Why are there only two candidates on the debate stage?
To add more choices, think bottom-up not top-down
On Tuesday night, Kamala Harris and Donald Trump will square off on the debate stage. It’s going to be a big night for our democracy. We’ll have more analysis of whatever comes up next week.
Before then, I want to take a step back and look at a simple question with a sort of complex answer. Why do we only ever have two candidates debating?
For as long as we’ve had general election presidential debates, there’s only been a third candidate on stage twice: John Anderson in 1980 and Ross Perot in 1992. Every other presidential debate has been a head-to-head between one Republican and one Democrat.
Yet most Americans wish they had more options for president — is that possible?
The short answer is “no.” The long answer is… “kind of yes.” The difference is in whether we think about things from the top-down or the bottom-up.

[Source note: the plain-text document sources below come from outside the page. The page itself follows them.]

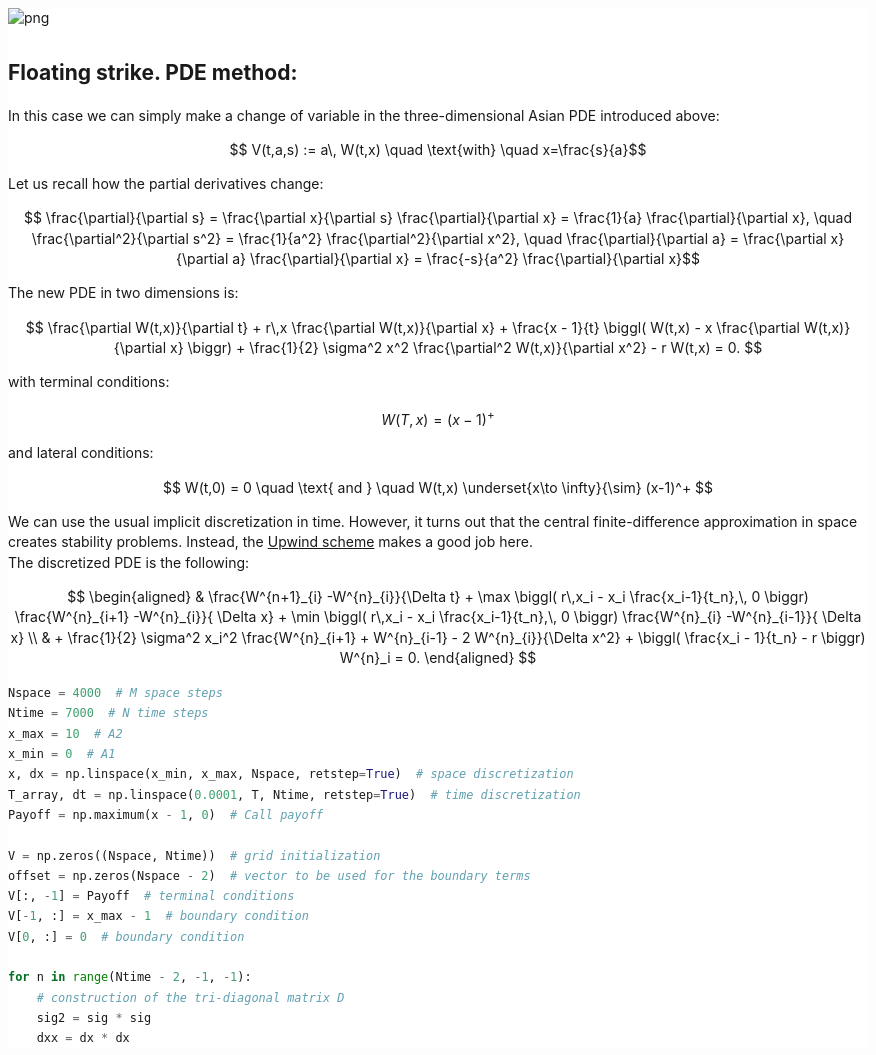 
    
![png](2.2%20Exotic%20options_files/2.2%20Exotic%20options_42_0.png)
    


<a id='sec3.3'></a>
## Floating strike. PDE method:

In this case we can simply make a change of variable in the three-dimensional Asian PDE introduced above:

$$ V(t,a,s) := a\, W(t,x) \quad \text{with} \quad x=\frac{s}{a}$$

Let us recall how the partial derivatives change: 

$$ \frac{\partial}{\partial s} = \frac{\partial x}{\partial s} \frac{\partial}{\partial x} = \frac{1}{a} \frac{\partial}{\partial x}, \quad \frac{\partial^2}{\partial s^2} = \frac{1}{a^2} \frac{\partial^2}{\partial x^2}, \quad \frac{\partial}{\partial a} = \frac{\partial x}{\partial a} \frac{\partial}{\partial x} = \frac{-s}{a^2} \frac{\partial}{\partial x}$$

The new PDE in two dimensions is:

$$ \frac{\partial  W(t,x)}{\partial t}  
          + r\,x \frac{\partial W(t,x)}{\partial x} + \frac{x - 1}{t} \biggl( W(t,x) - x \frac{\partial W(t,x)}{\partial x} \biggr)
          + \frac{1}{2} \sigma^2 x^2 \frac{\partial^2  W(t,x)}{\partial x^2} - r  W(t,x)  = 0. $$
          
with terminal conditions:

$$ W(T,x) = (x-1)^+ $$

and lateral conditions:

$$ W(t,0) = 0 \quad \text{ and } \quad W(t,x) \underset{x\to \infty}{\sim} (x-1)^+ $$

We can use the usual implicit discretization in time. 
However, it turns out that the central finite-difference approximation in space creates stability problems.
Instead, the [Upwind scheme](https://en.wikipedia.org/wiki/Upwind_scheme) makes a good job here.    
The discretized PDE is the following:

$$ \begin{aligned}
& \frac{W^{n+1}_{i} -W^{n}_{i}}{\Delta t}  
          + \max \biggl( r\,x_i - x_i \frac{x_i-1}{t_n},\, 0 \biggr) \frac{W^{n}_{i+1} -W^{n}_{i}}{ \Delta x} 
          + \min \biggl( r\,x_i - x_i \frac{x_i-1}{t_n},\, 0 \biggr) \frac{W^{n}_{i} -W^{n}_{i-1}}{ \Delta x} \\ 
&          + \frac{1}{2} \sigma^2 x_i^2  \frac{W^{n}_{i+1} + W^{n}_{i-1} - 2 W^{n}_{i}}{\Delta x^2} 
          + \biggl( \frac{x_i - 1}{t_n} - r \biggr)  W^{n}_i  = 0. 
\end{aligned} $$


```python
Nspace = 4000  # M space steps
Ntime = 7000  # N time steps
x_max = 10  # A2
x_min = 0  # A1
x, dx = np.linspace(x_min, x_max, Nspace, retstep=True)  # space discretization
T_array, dt = np.linspace(0.0001, T, Ntime, retstep=True)  # time discretization
Payoff = np.maximum(x - 1, 0)  # Call payoff

V = np.zeros((Nspace, Ntime))  # grid initialization
offset = np.zeros(Nspace - 2)  # vector to be used for the boundary terms
V[:, -1] = Payoff  # terminal conditions
V[-1, :] = x_max - 1  # boundary condition
V[0, :] = 0  # boundary condition

for n in range(Ntime - 2, -1, -1):
    # construction of the tri-diagonal matrix D
    sig2 = sig * sig
    dxx = dx * dx
```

The “spoiler effect” means we’ll likely always have two main presidential candidates
The harsh reality is we can’t simply add more choices from the top-down. There’s no way to snap our fingers and add more serious presidential candidates.

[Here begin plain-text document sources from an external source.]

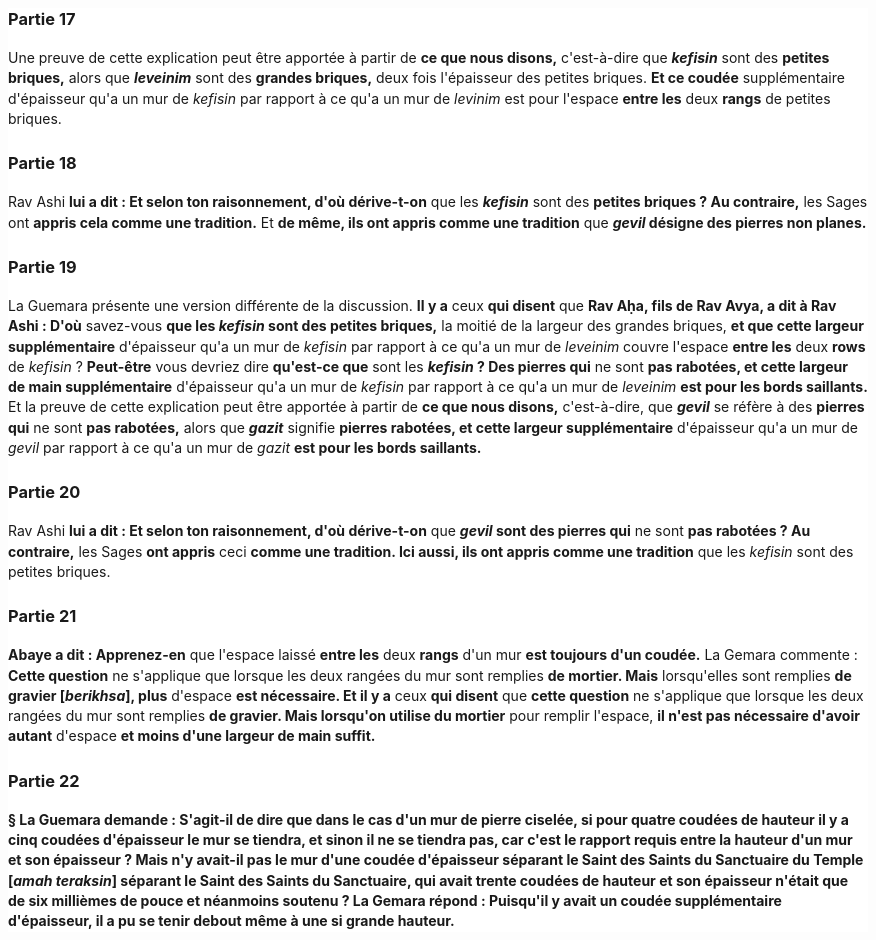 ### Partie 17
Une preuve de cette explication peut être apportée à partir de <b>ce que nous disons,</b> c'est-à-dire que <b><i>kefisin</i></b> sont des <b>petites briques,</b> alors que <b><i>leveinim</i></b> sont des <b>grandes briques,</b> deux fois l'épaisseur des petites briques. <b>Et ce coudée</b> supplémentaire d'épaisseur qu'a un mur de <i>kefisin</i> par rapport à ce qu'a un mur de <i>levinim</i> est pour l'espace <b>entre les</b> deux <b>rangs</b> de petites briques.

### Partie 18
Rav Ashi <b>lui a dit : Et selon ton raisonnement, d'où dérive-t-on</b> que les <b><i>kefisin</i></b> sont des <b>petites briques ? Au contraire,</b> les Sages ont <b>appris cela comme une tradition.</b> Et <b>de même, ils ont appris comme une tradition</b> que <b><i>gevil</i> désigne des pierres non planes.</b>

### Partie 19
La Guemara présente une version différente de la discussion. <b>Il y a</b> ceux <b>qui disent</b> que <b>Rav Aḥa, fils de Rav Avya, a dit à Rav Ashi : D'où</b> savez-vous <b>que les <i>kefisin</i> sont des petites briques,</b> la moitié de la largeur des grandes briques, <b>et que cette largeur supplémentaire</b> d'épaisseur qu'a un mur de <i>kefisin</i> par rapport à ce qu'a un mur de <i>leveinim</i> couvre l'espace <b>entre les</b> deux <b>rows</b> de <i>kefisin</i> ? <b>Peut-être</b> vous devriez dire <b>qu'est-ce que</b> sont les <b><i>kefisin</i> ? Des pierres qui</b> ne sont <b>pas rabotées, et cette largeur de main supplémentaire</b> d'épaisseur qu'a un mur de <i>kefisin</i> par rapport à ce qu'a un mur de <i>leveinim</i> <b>est pour les bords saillants.</b> Et la preuve de cette explication peut être apportée à partir de <b>ce que nous disons,</b> c'est-à-dire, que <b><i>gevil</i></b> se réfère à des <b>pierres qui</b> ne sont <b>pas rabotées,</b> alors que <b><i>gazit</i></b> signifie <b>pierres rabotées, et cette largeur supplémentaire</b> d'épaisseur qu'a un mur de <i>gevil</i> par rapport à ce qu'a un mur de <i>gazit</i> <b>est pour les bords saillants.</b>

### Partie 20
Rav Ashi <b>lui a dit : Et selon ton raisonnement, d'où dérive-t-on</b> que <b><i>gevil</i> sont des pierres qui</b> ne sont <b>pas rabotées ? Au contraire,</b> les Sages <b>ont appris</b> ceci <b>comme une tradition. Ici aussi, ils ont appris comme une tradition</b> que les <i>kefisin</i> sont des petites briques.

### Partie 21
<b>Abaye a dit : Apprenez-en</b> que l'espace laissé <b>entre les</b> deux <b>rangs</b> d'un mur <b>est toujours d'un coudée.</b> La Gemara commente : <b>Cette question</b> ne s'applique que lorsque les deux rangées du mur sont remplies <b>de mortier. Mais</b> lorsqu'elles sont remplies <b>de gravier [<i>berikhsa</i>], plus</b> d'espace <b>est nécessaire. Et il y a</b> ceux <b>qui disent</b> que <b>cette question</b> ne s'applique que lorsque les deux rangées du mur sont remplies <b>de gravier. Mais lorsqu'on utilise du mortier</b> pour remplir l'espace, <b>il n'est pas nécessaire d'avoir autant</b> d'espace <b>et moins d'une largeur de main suffit.

### Partie 22
§ La Guemara demande : S'agit-il de <b>dire que</b> dans le cas d'un mur de <b>pierre ciselée, si pour quatre coudées de hauteur il y a cinq</b> coudées <b>d'épaisseur</b> le mur <b>se tiendra,</b> et <b>sinon il ne se tiendra pas,</b> car c'est le rapport requis entre la hauteur d'un mur et son épaisseur ? <b>Mais n'y avait-il pas</b> le <b>mur d'une coudée d'épaisseur séparant le Saint des Saints du Sanctuaire du Temple [<i>amah teraksin</i>]</b> séparant le Saint des Saints du Sanctuaire, <b>qui avait trente coudées de hauteur et son épaisseur n'était que de six millièmes de pouce et</b> néanmoins <b>soutenu ?</b> La Gemara répond : <b>Puisqu'il y avait un coudée</b> supplémentaire d'épaisseur, il a pu <b>se tenir debout</b> même à une si grande hauteur.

To understand why, we need to first think about elections as more than just popularity contests. They’re about policy.
And policy can be understood on a spectrum. True, most political scientists encourage us to acknowledge that this stuff is multi-dimensional — views on the economy, environment, foreign policy, immigration, social issues and so on don’t always line up, well, in a line. But for simplicity here, let’s boil everything down to a single spectrum, from left to right.
So for any election, we can plot the candidates and the election results on that line.

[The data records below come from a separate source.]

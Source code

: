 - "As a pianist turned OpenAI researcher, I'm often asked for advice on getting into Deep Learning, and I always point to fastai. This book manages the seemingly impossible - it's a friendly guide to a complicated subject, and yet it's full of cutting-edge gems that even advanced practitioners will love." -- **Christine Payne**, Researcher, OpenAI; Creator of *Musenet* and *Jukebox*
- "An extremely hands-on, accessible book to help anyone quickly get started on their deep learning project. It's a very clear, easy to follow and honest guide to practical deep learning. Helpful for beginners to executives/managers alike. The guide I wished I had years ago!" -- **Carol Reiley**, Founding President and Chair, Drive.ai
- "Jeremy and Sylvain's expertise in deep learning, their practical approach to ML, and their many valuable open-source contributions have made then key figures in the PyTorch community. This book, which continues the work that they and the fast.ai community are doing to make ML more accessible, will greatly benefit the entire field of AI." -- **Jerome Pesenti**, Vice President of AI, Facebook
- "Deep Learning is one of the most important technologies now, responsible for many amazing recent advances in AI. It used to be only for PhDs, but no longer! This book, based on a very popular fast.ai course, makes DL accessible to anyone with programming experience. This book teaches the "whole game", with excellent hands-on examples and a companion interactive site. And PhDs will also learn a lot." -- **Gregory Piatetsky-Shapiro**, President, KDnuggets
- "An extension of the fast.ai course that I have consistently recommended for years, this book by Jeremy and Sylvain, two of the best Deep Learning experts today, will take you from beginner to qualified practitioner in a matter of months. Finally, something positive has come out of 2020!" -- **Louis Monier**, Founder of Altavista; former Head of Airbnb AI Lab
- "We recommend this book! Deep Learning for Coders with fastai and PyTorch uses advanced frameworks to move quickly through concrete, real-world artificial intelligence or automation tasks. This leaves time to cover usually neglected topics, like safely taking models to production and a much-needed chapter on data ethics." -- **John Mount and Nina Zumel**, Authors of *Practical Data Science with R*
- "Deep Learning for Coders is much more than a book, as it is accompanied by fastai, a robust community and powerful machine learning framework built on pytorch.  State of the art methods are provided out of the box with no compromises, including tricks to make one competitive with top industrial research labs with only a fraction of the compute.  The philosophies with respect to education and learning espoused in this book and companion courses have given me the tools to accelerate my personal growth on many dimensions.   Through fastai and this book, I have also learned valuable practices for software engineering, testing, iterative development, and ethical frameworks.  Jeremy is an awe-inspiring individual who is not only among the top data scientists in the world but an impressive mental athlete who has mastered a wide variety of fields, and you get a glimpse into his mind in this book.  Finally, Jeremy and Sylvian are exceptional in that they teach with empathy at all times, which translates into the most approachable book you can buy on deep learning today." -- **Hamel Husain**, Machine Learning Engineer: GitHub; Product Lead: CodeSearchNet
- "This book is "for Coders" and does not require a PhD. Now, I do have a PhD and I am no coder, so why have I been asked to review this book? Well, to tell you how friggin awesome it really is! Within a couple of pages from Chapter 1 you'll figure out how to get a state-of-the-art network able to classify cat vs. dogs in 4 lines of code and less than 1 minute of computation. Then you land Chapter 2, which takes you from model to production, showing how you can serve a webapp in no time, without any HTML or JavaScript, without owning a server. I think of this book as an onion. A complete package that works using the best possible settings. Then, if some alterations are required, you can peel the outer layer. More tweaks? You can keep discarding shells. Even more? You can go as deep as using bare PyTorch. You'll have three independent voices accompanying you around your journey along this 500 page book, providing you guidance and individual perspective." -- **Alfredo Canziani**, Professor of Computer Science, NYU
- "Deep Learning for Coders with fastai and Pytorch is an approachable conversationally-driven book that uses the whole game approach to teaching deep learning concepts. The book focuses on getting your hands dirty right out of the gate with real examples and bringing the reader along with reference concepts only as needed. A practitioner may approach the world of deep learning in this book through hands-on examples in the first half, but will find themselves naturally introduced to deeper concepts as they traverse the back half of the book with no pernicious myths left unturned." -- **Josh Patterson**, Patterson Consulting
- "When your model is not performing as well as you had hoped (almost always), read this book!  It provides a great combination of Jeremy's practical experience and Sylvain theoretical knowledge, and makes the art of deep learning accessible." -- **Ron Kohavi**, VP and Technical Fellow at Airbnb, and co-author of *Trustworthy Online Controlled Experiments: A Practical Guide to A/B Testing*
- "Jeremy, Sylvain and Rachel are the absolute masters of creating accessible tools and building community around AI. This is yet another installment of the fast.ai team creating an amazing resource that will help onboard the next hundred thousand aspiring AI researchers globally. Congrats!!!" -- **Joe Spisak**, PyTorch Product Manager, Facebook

Let’s start by imagining an election with only two candidates. Let’s call them Alicia and Brian. Brian is a little closer to most voters’ preferences than Alicia, and in this election, 55% of the voters vote for Brian.
Brian wins. Simple. When there are only two choices, the candidate most voters would prefer typically wins.
Now let’s throw a third serious contender into the mix and see what happens.
Oops. Even though the third candidate, Connor, is closer to Brian on the issues (and a majority prefer one of the two of them), Alicia is the one who wins.
When there’s one winner, a third candidate almost universally harms the candidate they most agree with on the issues and helps the candidate they most disagree with. In other words, Connor’s decision to enter the race is all but assured to hurt the issues and priorities he cares about by electing Alicia.
This is true regardless of what Connor’s views are! Let’s say he’s actually to Brian’s right flank, not to the center. Same story. He hurts the candidate he most agrees with and helps the candidate he most disagrees with.
This is the spoiler effect.
Connor spoils the election for Brian (or vice-versa, the effect goes both ways). An additional candidate hurts the candidate that they most agree with and helps the one they most disagree with.
We can’t really avoid the spoiler effect for the presidency
This is why simply adding more choices to our party system from the top-down isn’t really a helpful option.
Now I know what you’re thinking: What about ranked-choice voting?
Generally, RCV can help reduce the spoiler effect caused by non-serious third candidates. (Explanation from FairVote here.) By allowing voters to both vote for a marginal figure no one expects to win and rank second their preferred viable candidate, the risk of spoiling goes down. This is a good thing.
But what if there’s a third serious candidate in a presidential race? What if three people are running and any of them could plausibly win in at least some states?
The problem is the Electoral College (you knew this was going to come up somehow). With the Electoral College, to be elected, you have to win a majority, 270 electoral votes. The same person has to win 20-30 different elections, simultaneously. Without a national popular vote, ranked-choice voting does little to guarantee that the electoral vote won’t still split three ways.
And if nobody gets to 270, the Constitution mandates presidential selection be thrown to the House for a contingent election. It’s not just that the House would pick, experts worry for various reasons that the process could break down into a constitutional crisis. (Thomas Jefferson called it “the most dangerous blot” in our Constitution. Mitch McConnell called it “nonsense” and supported an amendment to replace it.)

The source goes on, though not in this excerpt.